En attendant de voir ces nouveaux projets se décanter, la rue sunnite vit une véritable schizophrénie. À Tripoli notamment, où Baha’ Hariri avance à pas de géant, on craint la résurgence des violences attribuées ces derniers jours à des contestataires issus de groupes qui seraient grassement financés par le frère aîné. C’est notamment le cas d’un rassemblement intitulé les « Gardiens de la ville », « dont l’un des leaders, Jamal Badaoui, coordonne étroitement avec Achraf Rifi », indique une activiste tripolitaine.
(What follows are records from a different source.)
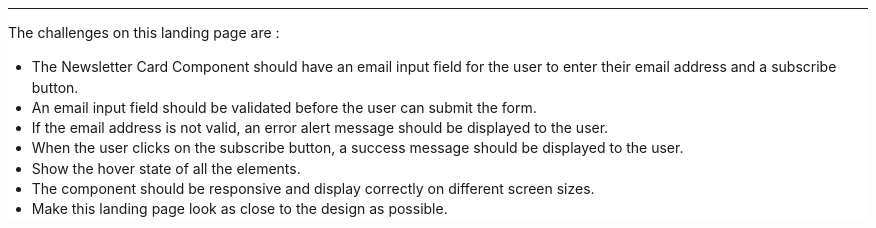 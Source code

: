 <hr>

<p>The challenges on this landing page are :</p>

- The Newsletter Card Component should have an email input field for the user to enter their email address and a subscribe button.
- An email input field should be validated before the user can submit the form.
- If the email address is not valid, an error alert message should be displayed to the user.
- When the user clicks on the subscribe button, a success message should be displayed to the user.
- Show the hover state of all the elements.
- The component should be responsive and display correctly on different screen sizes.
- Make this landing page look as close to the design as possible.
À Tarik Jdidé, des accrochages à l’arme blanche qui se sont produits le week-end du 6 juin entre les partisans respectifs des deux frères, bien que timidement rapportés par la presse, ont fait craindre le pire.
Dans la rue, la scission est patente. « Ici, tout le monde aime Saad Hariri. Ceux qui soutiennent Baha’ sont payés pour le faire, il s’agit d’une minorité. Nous continuons de soutenir Saad malgré tout. Il est honnête et sans lui nous ne serions plus là, alors que Baha’ n’hésiterait pas à jouer sur la fibre confessionnelle », confie Fady Zaarour, un coiffeur de Tarik Jdidé âgé de 46 ans.
Une mère de famille de 45 ans exprime pour sa part ouvertement sa préférence pour Baha’ Hariri. « On entend beaucoup de choses positives sur lui. Certains disent qu’il a l’étoffe que son père et j’espère qu’il pourra accéder au pouvoir. Je veux quelqu’un qui puisse nous aider et trouver du travail pour mes enfants. Saad n’a rien pu nous donner », affirme-t-elle.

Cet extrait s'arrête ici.